# 2013-044 - Drug, Release - Compulsory, Release - Medical

Drug, Release - Compulsory, Release - Medical

Case Summary

F&R Date: 2014–04–14

The grievor was released under item 5(f) to the Table to article 15.01 of the Queen's Regulations and Orders for the Canadian Forces (QR&O) for illicit drug use. The grievor sought to have his release item amended to an item 3(b), medical release, arguing that his substance abuse was actually a substance use dependence issue and was service related as a consequence of his diagnosed Post-Traumatic Stress Disorder (PTSD).

An Administrative Review was initiated by the Director Military Careers Administration (DMCA) and the Director of Medical Policy (D Med Pol) was consulted. In their response, the D Med Pol stated that the timing of the escalation of drug use by the grievor suggested an interrelationship between his PTSD and substance use issues. Notwithstanding, the Canadian Armed Forces (CAF) took the position that the grievor had violated the QR&O, Chapter 20, the Canadian Forces Drug Control Program (CFDCP), disregarding the known interrelationship of his substance use issues and PTSD. In doing so, the CAF concluded that the grievor's actions were wholly and chiefly within his control and that, therefore, there was no link between his PTSD and his substance use.

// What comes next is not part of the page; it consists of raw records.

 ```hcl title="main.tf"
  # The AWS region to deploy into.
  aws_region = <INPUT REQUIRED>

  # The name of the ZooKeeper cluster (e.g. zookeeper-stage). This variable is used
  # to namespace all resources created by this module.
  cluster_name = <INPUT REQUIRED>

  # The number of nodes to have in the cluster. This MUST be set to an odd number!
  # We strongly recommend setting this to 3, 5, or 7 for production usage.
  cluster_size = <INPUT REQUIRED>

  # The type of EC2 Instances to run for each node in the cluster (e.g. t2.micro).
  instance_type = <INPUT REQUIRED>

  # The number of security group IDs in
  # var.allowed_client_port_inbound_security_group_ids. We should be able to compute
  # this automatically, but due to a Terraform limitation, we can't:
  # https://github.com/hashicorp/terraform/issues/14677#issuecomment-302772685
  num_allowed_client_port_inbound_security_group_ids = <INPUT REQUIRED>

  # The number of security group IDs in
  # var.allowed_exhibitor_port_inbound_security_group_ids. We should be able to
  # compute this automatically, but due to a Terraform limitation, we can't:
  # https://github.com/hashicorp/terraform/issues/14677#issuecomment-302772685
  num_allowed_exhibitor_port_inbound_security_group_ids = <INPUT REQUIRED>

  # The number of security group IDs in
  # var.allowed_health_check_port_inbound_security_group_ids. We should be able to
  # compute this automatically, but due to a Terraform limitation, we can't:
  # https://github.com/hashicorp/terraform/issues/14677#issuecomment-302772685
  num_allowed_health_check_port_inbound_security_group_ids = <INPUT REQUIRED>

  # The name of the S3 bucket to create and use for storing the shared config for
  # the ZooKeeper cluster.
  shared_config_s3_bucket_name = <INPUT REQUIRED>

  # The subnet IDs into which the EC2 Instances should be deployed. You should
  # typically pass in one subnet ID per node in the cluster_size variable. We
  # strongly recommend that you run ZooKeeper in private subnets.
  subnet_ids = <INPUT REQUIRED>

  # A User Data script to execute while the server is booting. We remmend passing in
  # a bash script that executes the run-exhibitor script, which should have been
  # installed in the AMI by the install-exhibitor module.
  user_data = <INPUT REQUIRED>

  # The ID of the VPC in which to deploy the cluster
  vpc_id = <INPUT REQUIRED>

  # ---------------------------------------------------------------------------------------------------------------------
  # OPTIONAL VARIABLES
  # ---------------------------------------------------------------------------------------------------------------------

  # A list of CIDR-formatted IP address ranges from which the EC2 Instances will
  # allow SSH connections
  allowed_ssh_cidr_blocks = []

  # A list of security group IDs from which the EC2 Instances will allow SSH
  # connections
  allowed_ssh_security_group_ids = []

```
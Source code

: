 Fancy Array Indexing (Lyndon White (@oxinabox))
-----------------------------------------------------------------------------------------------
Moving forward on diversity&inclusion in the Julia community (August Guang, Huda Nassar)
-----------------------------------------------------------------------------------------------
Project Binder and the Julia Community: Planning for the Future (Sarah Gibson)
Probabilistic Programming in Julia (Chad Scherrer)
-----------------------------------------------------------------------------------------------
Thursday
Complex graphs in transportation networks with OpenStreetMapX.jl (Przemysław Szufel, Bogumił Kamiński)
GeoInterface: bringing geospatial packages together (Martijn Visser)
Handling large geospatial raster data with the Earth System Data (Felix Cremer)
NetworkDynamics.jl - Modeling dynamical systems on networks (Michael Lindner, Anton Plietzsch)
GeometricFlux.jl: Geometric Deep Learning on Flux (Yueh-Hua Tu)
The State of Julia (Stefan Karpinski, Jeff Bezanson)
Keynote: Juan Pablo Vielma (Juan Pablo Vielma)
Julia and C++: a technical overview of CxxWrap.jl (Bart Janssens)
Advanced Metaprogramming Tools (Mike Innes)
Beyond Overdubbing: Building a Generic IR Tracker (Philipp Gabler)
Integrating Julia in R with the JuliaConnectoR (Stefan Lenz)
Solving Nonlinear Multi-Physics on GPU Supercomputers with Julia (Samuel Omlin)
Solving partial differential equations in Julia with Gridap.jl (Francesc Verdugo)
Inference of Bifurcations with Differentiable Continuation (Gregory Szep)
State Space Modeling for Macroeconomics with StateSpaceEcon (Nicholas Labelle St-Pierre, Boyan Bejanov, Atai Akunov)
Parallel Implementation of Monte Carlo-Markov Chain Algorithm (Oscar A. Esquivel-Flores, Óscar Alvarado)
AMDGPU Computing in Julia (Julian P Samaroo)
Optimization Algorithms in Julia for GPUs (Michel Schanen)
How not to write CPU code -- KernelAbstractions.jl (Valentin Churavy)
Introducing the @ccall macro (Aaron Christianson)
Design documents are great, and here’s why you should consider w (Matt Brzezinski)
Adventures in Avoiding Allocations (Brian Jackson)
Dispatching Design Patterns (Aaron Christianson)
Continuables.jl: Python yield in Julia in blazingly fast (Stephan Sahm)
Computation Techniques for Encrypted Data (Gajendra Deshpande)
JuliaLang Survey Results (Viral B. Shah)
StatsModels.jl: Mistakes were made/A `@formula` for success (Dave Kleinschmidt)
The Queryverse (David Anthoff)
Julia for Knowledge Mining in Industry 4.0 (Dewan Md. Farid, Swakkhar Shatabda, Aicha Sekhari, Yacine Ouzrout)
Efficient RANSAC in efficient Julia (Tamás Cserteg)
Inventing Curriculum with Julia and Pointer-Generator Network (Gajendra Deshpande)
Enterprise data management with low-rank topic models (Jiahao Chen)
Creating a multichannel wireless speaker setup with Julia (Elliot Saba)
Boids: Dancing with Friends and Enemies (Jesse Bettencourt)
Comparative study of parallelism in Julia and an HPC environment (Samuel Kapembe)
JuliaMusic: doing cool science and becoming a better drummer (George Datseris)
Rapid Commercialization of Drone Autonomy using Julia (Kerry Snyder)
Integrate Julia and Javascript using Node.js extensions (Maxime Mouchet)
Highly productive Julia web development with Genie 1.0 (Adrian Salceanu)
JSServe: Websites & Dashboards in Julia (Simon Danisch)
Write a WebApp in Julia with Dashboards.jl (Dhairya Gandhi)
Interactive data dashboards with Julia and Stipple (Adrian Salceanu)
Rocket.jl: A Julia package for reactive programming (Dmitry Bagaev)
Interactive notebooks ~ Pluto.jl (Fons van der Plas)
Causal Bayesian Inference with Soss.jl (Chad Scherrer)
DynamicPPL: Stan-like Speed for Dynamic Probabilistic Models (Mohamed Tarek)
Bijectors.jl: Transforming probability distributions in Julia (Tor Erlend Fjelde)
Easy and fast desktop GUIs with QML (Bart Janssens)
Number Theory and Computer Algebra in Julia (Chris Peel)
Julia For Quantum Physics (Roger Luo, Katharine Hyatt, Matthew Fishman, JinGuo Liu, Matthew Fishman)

The Initial Authority (IA) denied the grievance, stating that the release under item 5(f) best reflected the reason for the grievor's release. The IA acknowledged the grievor's PTSD diagnosis but noted that a cause-and-effect relationship between his medical condition and his illicit drug use was not found.

The Committee learned that, despite testing positive for illicit drug use, the grievor was not referred for medical treatment, but rather was permitted to deploy. And that, within months of his return from deployment, he was diagnosed with PTSD and Substance Use Disorder.

The Committee applied the CFDCP policy to the grievor's circumstances and found that the DMCA had failed to follow the regulation and policy processes in their handling of the first detected drug use by the grievor, and that that failure led to a series of unfortunate events.

The Committee ultimately found that the grievor's release under item 5(f) was not reasonable. The grievor had two medically diagnosed conditions and had been assigned three permanent Medical Employment Limitations, all of which breached the Universality of Service principle.

Accordingly, the Committee found that a medical release under item 3(b) would be most appropriate, and recommended to the Chief of the Defence Staff that the grievance be upheld and that the grievor's item of release be amended from 5(f) to 3(b).

CDS Decision Summary

CDS Decision Date: 2014–07–29

The CDS agreed with the Committee's findings and recommendation that the grievance be upheld, and that the grievor's release item be amended from 5 (f) to 3 (b).